International Construction market survey 2018Tuesday, 15 May 2018
CONSTRUCTION ACTIVITY IS THE STRONGEST IN OVER
A DECADE ACCORDING TO INTERNATIONAL SURVEY
For the first time in over a decade, the future is looking very bright for global construction markets with synchronised activity upswing in Australia, the USA, Europe, Japan and China, according to Turner & Townsend’s International Construction Market Survey 2018.
The survey shows that of the 46 global markets examined, 21 expect to warm up, 23 are set for stability, and only two are likely to cool. Sydney and Melbourne are considered hot, Brisbane is lukewarm and Perth is cold. Global construction costs are expected to rise by 4.3% in 2018, following a 4.1% rise in 2017.
New York repeated its ranking taking the number one spot for the most expensive place to undertake construction activities.

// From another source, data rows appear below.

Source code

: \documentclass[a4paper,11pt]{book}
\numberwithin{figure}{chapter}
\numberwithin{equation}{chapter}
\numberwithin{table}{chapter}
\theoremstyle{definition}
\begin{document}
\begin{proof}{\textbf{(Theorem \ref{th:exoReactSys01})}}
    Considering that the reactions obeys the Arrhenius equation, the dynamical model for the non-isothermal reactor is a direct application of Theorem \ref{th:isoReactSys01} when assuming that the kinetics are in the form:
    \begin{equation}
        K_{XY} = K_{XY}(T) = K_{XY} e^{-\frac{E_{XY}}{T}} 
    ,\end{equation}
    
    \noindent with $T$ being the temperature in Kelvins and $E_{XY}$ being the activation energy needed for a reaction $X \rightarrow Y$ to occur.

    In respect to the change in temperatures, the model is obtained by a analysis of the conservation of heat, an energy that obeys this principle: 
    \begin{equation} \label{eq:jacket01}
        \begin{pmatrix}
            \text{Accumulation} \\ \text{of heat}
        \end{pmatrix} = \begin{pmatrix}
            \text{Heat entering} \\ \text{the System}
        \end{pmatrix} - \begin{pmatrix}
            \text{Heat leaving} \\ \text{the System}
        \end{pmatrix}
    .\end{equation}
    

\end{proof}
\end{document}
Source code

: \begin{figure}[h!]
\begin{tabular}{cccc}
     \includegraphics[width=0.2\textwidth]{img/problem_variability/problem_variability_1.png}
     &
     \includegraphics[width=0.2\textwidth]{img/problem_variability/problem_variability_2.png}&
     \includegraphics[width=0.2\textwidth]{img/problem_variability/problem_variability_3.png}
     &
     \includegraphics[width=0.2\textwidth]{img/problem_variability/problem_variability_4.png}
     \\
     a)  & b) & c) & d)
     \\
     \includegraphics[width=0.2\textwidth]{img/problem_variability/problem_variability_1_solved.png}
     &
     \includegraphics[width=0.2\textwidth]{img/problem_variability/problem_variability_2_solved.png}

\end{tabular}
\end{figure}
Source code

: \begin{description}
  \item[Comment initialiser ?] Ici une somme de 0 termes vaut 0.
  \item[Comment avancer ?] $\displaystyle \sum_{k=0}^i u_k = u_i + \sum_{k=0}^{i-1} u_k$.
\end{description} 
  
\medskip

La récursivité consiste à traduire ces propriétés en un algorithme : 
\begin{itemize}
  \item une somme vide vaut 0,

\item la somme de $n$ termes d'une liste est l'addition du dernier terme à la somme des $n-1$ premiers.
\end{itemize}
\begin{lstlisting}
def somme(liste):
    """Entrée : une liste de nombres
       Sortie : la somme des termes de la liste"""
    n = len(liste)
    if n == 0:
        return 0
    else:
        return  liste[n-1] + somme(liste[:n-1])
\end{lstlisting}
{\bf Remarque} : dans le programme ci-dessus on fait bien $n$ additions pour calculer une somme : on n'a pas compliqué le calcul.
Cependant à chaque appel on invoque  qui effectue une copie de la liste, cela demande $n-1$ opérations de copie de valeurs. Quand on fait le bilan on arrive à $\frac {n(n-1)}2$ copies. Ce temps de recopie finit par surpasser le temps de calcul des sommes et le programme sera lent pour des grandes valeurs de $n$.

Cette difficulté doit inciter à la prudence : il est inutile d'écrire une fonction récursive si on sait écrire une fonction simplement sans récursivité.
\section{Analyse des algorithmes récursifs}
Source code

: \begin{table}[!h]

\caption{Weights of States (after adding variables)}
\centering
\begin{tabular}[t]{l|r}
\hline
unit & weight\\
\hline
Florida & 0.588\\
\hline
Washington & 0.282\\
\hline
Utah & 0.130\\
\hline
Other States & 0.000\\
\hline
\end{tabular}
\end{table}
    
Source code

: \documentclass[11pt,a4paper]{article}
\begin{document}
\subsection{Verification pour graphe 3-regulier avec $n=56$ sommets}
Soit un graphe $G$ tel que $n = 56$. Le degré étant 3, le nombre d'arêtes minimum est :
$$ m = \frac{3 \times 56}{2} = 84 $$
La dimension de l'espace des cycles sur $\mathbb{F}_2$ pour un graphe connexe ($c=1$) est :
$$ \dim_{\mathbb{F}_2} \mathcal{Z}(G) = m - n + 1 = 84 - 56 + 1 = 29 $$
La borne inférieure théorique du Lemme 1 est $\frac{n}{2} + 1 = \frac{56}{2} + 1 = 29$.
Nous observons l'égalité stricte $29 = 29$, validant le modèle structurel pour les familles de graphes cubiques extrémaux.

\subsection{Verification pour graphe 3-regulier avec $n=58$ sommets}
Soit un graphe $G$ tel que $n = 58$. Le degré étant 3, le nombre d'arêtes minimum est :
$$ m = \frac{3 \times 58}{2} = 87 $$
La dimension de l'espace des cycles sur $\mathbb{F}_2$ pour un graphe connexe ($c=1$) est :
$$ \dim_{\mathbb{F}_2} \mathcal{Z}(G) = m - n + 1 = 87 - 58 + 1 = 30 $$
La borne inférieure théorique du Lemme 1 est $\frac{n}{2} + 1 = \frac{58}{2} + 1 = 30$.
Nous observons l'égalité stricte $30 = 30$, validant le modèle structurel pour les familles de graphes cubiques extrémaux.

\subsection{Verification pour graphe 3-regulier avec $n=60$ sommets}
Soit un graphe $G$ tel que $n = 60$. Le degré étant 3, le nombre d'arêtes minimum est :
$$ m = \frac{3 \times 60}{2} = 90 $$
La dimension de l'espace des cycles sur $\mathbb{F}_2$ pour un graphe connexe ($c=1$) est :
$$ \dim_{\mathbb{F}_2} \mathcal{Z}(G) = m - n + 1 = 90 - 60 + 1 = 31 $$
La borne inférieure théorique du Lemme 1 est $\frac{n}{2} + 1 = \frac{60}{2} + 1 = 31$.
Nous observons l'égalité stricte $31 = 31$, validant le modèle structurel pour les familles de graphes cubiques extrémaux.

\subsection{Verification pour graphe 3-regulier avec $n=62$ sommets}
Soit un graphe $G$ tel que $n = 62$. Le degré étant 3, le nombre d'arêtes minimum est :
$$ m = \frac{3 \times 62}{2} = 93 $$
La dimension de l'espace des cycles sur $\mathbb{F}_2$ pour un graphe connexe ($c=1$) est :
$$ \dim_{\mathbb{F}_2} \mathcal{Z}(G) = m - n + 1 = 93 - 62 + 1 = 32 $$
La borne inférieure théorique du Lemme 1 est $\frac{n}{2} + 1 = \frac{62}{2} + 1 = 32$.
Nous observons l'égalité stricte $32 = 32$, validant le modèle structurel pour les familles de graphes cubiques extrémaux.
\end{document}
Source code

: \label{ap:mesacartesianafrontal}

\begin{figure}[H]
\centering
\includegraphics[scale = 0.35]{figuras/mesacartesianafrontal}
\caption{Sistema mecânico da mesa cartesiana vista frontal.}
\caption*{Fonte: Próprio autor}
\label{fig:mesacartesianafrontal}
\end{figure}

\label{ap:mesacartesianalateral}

San Francisco, Hong Kong, Zurich and London subsequently followed. Sydney was again positioned at number 9, with Melbourne ranked at 19, Brisbane placed at 21 and Perth at 23.
Sydney construction costs are expected to increase by 4% in 2018, Melbourne will also rise by 4 per cent, Perth is expected to increase by 1.5 per cent and Brisbane by 3 per cent. Global construction costs are set to rise 4.3 per cent in 2018, following a 4.1 per cent increase in 2017.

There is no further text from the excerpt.